A previsão de implementação do Sistema Eletrônico dos Registros Públicos (Serp), em junho passado, por meio da edição da Lei 14.382, visa à simplificação e à modernização do acesso dos cidadãos a serviços extrajudiciais prestados pelos cartórios. E os desafios envolvidos na missão de transformar a relação entre pessoas (físicas e jurídicas) e documentos essenciais para os negócios públicos e privados precisam ser discutidos entre o Poder Judiciário e os delegatários desses serviços. Por isso, nesta quarta-feira (28/9), a Corregedoria Nacional de Justiça promoveu a realização do Seminário Sistema Eletrônico dos Registros Públicos.

Uma das primeiras providências a serem tomadas para a implementação do Serp é estudar a possibilidade de integração dos sistemas informatizados que os cartórios já utilizam. “Para termos um sistema que possa permitir controle eletrônico e eficiente dos serviços em âmbito nacional, precisamos discutir a interoperabilidade de todos os sistemas em uso”, afirmou o conselheiro Bandeira de Mello, que presidiu um dos painéis do evento.

O custeio desse novo serviço virtual será assegurado, de acordo com a Lei 14.382/22, pelo Fundo para a Implementação e Custeio do Sistema Eletrônico dos Registros Públicos (FICS), a ser regulamentado pela Corregedoria Nacional de Justiça e mantido com recursos dos cartórios. O modelo que divide responsabilidades entre cartórios e um órgão central que fiscaliza os serviços extrajudiciais é uma das marcas que garantem a eficiência dos serviços prestados pelos cartórios, de acordo com o registrador do 3º Registro de Imóveis de Campo Grande José Paulo Baltazar Júnior.

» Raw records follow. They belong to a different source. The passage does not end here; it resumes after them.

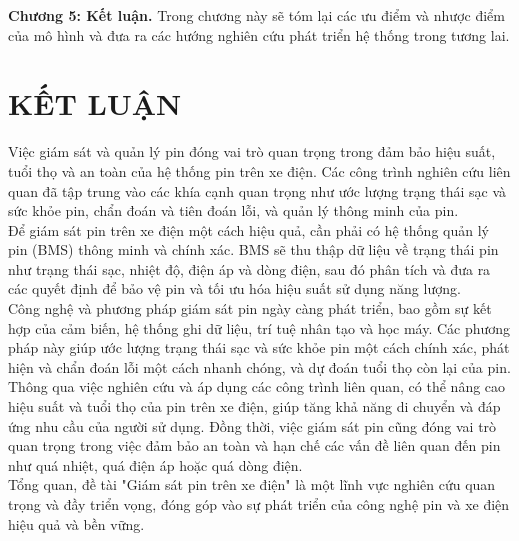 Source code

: \documentclass[a4paper,13pt]{article}
\theoremstyle{mytheor}
\begin{document}
\textbf{Chương 5: Kết luận.} Trong chương này sẽ tóm lại các ưu điểm và nhược điểm của mô hình và đưa ra các hướng nghiên cứu phát triển hệ thống trong tương lai.\\

\section{KẾT LUẬN}
Việc giám sát và quản lý pin đóng vai trò quan trọng trong đảm bảo hiệu suất, tuổi thọ và an toàn của hệ thống pin trên xe điện. Các công trình nghiên cứu liên quan đã tập trung vào các khía cạnh quan trọng như ước lượng trạng thái sạc và sức khỏe pin, chẩn đoán và tiên đoán lỗi, và quản lý thông minh của pin.\\

Để giám sát pin trên xe điện một cách hiệu quả, cần phải có hệ thống quản lý pin (BMS) thông minh và chính xác. BMS sẽ thu thập dữ liệu về trạng thái pin như trạng thái sạc, nhiệt độ, điện áp và dòng điện, sau đó phân tích và đưa ra các quyết định để bảo vệ pin và tối ưu hóa hiệu suất sử dụng năng lượng.\\

Công nghệ và phương pháp giám sát pin ngày càng phát triển, bao gồm sự kết hợp của cảm biến, hệ thống ghi dữ liệu, trí tuệ nhân tạo và học máy. Các phương pháp này giúp ước lượng trạng thái sạc và sức khỏe pin một cách chính xác, phát hiện và chẩn đoán lỗi một cách nhanh chóng, và dự đoán tuổi thọ còn lại của pin.\\

Thông qua việc nghiên cứu và áp dụng các công trình liên quan, có thể nâng cao hiệu suất và tuổi thọ của pin trên xe điện, giúp tăng khả năng di chuyển và đáp ứng nhu cầu của người sử dụng. Đồng thời, việc giám sát pin cũng đóng vai trò quan trọng trong việc đảm bảo an toàn và hạn chế các vấn đề liên quan đến pin như quá nhiệt, quá điện áp hoặc quá dòng điện.\\

Tổng quan, đề tài "Giám sát pin trên xe điện" là một lĩnh vực nghiên cứu quan trọng và đầy triển vọng, đóng góp vào sự phát triển của công nghệ pin và xe điện hiệu quả và bền vững.\\
\end{document}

O grande valor do regime de delegação das serventias extrajudiciais deve-se à gestão privada dos serviços e à forma de responsabilização, a cargo do Poder Judiciário. O sistema funciona, desde que haja espaço para gestão privada. Por isso, peço um voto de confiança para que delegatários na sua atividade privada possam implementar o Serp, sob as diretrizes que serão fixadas pelo órgão regulador”, destacou José Paulo Baltazar Júnior.

O 1º Oficial de Registro de Imóveis da Comarca de São Paulo e presidente do Operador do Sistema de Registro Eletrônico de Imóveis (ONR), Flauzilino Araújo dos Santos, lembrou que a nova lei prevê que o ONR será uma pessoa jurídica de direito privado e defendeu uma gestão sob responsabilidade do próprio setor. “As associações nacionais que representam as entidades responsáveis pelo Registro Civil de Pessoas Naturais, de Pessoas Jurídicas e de Imóveis deveriam fazer a sustentação financeira do SERP”, disse.

De acordo com o ministro do Superior Tribunal de Justiça (STJ) Raul Araújo, que presidiu o painel sobre questões práticas na implementação do Serp, a Lei 14.382/22 impactou várias outras leis e “estabelece importantes atribuições à Corregedoria Nacional de Justiça que em excelente momento realiza seminário para que se debatam questões sobre implementação da nova lei”, afirmou.
Uma das definições é relativa à necessidade de assinatura eletrônica em atos relativos a bens imóveis. A Lei das Assinaturas Eletrônicas (14.063/20) incorporou à lei brasileira parâmetros europeus de tipos de assinaturas eletrônicas – simples, avançada e qualificada. Segundo o professor da Universidade Goethe Universitat Frankfurt am Main Ricardo Campos, atos mais complexos, como a quitação de um financiamento, por exemplo, demandam “uma estruturação da confiabilidade”. Por isso, defendeu para esses casos a exigência de uma assinatura qualificada, que tem presunção de veracidade e usa certificados e chaves da ICPBrasil. Seria uma forma de equilibrar as necessidades de menos burocratização e manutenção da confiabilidade.

Também participaram do seminário o ministro do STJ Moura Ribeiro; Ricardo Couto, desembargador do Tribunal de Justiça do Rio de Janeiro; Celso Fernandes Campilongo, advogado e professor da USP; e Flávia Hill, delegatária de Cartório Extrajudicial no Rio de Janeiro e professora associada da Universidade do Estado do Rio de Janeiro.